‘100‑Year’ Coastal Floods in U.S. Northeast Could Become Annual Within 75 Years, Study Warns

A new study finds that coastal flood events historically described as "100‑year" floods in the U.S. Northeast could occur every year within roughly the next 75 years as sea levels rise and hurricane behavior changes. Researchers used a large simulation framework that combines synthetic storm generation with sea‑level projections to estimate how flood frequencies will shift under different carbon‑emission pathways.

Key findings

• Historical 100‑year coastal floods in the Northeast may become annual occurrences by the end of the century under several scenarios.
• Events that were once considered 500‑year floods could recur as often as every 1–60 years under a moderate emissions scenario and every 1–20 years under a higher‑emissions pathway.
• Geographic differences matter: in more northern areas such as Connecticut and New York, sea‑level rise is the dominant driver of increased flood risk; farther south, in states like New Jersey and Virginia, both sea‑level rise and changing storm intensity and tracks substantially raise hazard levels.

The study team built a computer model that generated thousands of synthetic hurricanes and incorporated projected sea‑level rise. They also accounted for storm approach angle: storms that strike head‑on to the coast (for example, Hurricane Sandy in 2012) can produce far greater surge and damage than storms that track parallel to the shoreline.

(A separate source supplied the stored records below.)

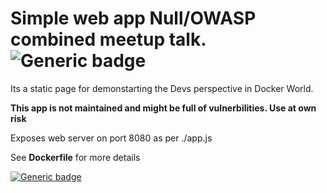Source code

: # Simple web app Null/OWASP combined meetup talk. ![Generic badge](https://badgen.net/badge/Pentest/Secure/green?icon=github)


Its a static page for demonstarting the Devs perspective in Docker World.

**This app is not maintained and might be full of vulnerbilities. Use at own risk**

Exposes web server on port 8080 as per ./app.js

See **Dockerfile** for more details

[![Generic badge](https://img.shields.io/badge/Pentest-Secure-green.svg)](https://shields.io/)



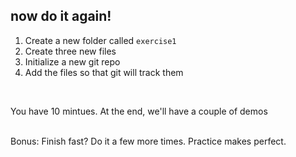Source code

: ##  now do it again!

1. Create a new folder called `exercise1`
2. Create three new files
3. Initialize a new git repo
4. Add the files so that git will track them

<br>

You have 10 mintues. At the end, we'll have a couple of demos

<br>
Bonus: Finish fast? Do it a few more times. Practice makes perfect.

"By the end of this century, the flood hazard is going to go up tremendously," said Amirhosein Begmohammadi, the study's lead author and a civil engineer who worked on the project during postdoctoral research at Princeton University.

Another expert not involved in the research, coastal geomorphologist Jeff Ollerhead, noted that the biggest uncertainty in projections is social: we do not yet know which emissions pathway societies will follow. That social uncertainty drives much of the variation among future scenarios.

Ollerhead highlighted a practical consequence: as sea levels rise, smaller storms will produce the same flood impacts that once required much stronger storms. For example, Hurricane Fiona produced storm surges near 6.5 feet (2 meters) in parts of Atlantic Canada in 2022; with roughly 3.3 feet (1 meter) of sea‑level rise, a storm only half as powerful could create similar surge impacts.

Implications and adaptation

The study underscores the need for coastal communities and planners to update risk assessments and design standards. Recommended responses include retreat to higher ground where feasible, revising building codes to reflect future rather than historical flood frequencies, and investing in resilient infrastructure and land‑use planning. The researchers emphasize that designs based on a historical "100‑year" standard will not be sufficient if those events become much more frequent.

The paper was published Nov. 7 in the journal Earth's Future.